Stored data

Segment Open

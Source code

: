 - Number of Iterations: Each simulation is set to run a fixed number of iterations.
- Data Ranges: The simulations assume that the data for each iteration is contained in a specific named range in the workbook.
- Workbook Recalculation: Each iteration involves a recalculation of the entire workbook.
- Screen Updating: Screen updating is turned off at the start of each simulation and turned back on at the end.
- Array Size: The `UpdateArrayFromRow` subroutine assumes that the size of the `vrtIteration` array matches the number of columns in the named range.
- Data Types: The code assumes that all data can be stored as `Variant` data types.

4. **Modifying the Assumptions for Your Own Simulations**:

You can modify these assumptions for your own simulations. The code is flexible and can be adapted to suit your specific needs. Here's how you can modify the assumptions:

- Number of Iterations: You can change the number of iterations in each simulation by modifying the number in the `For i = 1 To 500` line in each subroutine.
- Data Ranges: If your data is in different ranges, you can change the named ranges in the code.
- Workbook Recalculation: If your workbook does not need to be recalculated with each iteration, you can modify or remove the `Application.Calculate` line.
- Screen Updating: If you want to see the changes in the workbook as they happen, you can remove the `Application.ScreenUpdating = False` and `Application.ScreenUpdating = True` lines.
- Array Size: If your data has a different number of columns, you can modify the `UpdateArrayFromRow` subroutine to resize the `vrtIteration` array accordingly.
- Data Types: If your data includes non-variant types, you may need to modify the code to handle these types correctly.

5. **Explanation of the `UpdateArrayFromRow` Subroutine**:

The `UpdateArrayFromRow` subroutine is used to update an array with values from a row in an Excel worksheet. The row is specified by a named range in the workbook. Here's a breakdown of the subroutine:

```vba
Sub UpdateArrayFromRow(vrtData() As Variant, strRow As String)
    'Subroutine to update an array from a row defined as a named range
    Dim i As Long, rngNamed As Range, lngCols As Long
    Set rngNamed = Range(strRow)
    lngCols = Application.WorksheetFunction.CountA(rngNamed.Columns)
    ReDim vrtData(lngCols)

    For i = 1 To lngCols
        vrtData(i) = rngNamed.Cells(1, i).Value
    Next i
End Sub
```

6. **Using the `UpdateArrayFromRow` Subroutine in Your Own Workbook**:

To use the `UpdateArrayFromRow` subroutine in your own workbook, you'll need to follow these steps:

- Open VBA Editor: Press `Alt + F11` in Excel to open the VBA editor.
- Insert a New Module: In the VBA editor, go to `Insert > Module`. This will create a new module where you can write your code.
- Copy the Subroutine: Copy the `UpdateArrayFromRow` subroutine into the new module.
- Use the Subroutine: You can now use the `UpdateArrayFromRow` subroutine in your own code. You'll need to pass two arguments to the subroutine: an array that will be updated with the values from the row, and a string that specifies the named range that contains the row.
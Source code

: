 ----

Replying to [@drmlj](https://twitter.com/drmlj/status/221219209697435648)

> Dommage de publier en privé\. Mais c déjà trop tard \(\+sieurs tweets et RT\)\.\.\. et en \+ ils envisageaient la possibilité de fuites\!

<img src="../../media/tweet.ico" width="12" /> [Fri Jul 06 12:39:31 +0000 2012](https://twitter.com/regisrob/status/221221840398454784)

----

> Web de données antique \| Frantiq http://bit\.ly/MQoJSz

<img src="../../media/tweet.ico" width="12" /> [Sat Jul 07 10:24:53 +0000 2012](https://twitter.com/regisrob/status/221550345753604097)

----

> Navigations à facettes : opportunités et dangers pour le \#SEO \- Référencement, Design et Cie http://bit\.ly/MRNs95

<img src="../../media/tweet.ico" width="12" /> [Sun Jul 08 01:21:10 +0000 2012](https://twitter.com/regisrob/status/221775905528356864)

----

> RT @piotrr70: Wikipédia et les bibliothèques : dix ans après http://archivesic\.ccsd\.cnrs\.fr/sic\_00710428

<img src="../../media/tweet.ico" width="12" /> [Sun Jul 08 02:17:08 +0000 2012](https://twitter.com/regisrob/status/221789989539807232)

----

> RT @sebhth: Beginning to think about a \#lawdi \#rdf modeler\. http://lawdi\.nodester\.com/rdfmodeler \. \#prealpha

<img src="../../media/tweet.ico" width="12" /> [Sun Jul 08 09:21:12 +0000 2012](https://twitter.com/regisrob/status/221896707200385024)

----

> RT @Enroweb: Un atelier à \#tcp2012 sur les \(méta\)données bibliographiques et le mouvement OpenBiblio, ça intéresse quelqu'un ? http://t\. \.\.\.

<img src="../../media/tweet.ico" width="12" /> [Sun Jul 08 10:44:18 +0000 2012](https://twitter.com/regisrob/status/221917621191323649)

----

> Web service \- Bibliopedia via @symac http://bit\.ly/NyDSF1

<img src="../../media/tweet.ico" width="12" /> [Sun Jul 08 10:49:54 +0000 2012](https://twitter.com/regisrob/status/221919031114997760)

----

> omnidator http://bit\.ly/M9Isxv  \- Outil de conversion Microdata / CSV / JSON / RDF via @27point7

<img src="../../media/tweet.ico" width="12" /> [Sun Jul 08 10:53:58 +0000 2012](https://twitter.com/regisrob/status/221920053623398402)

Segment Closed

* What you need to do: Tell how many lines of the data above hold the string "assumes". The number alone is the answer.

* Result of this task: 2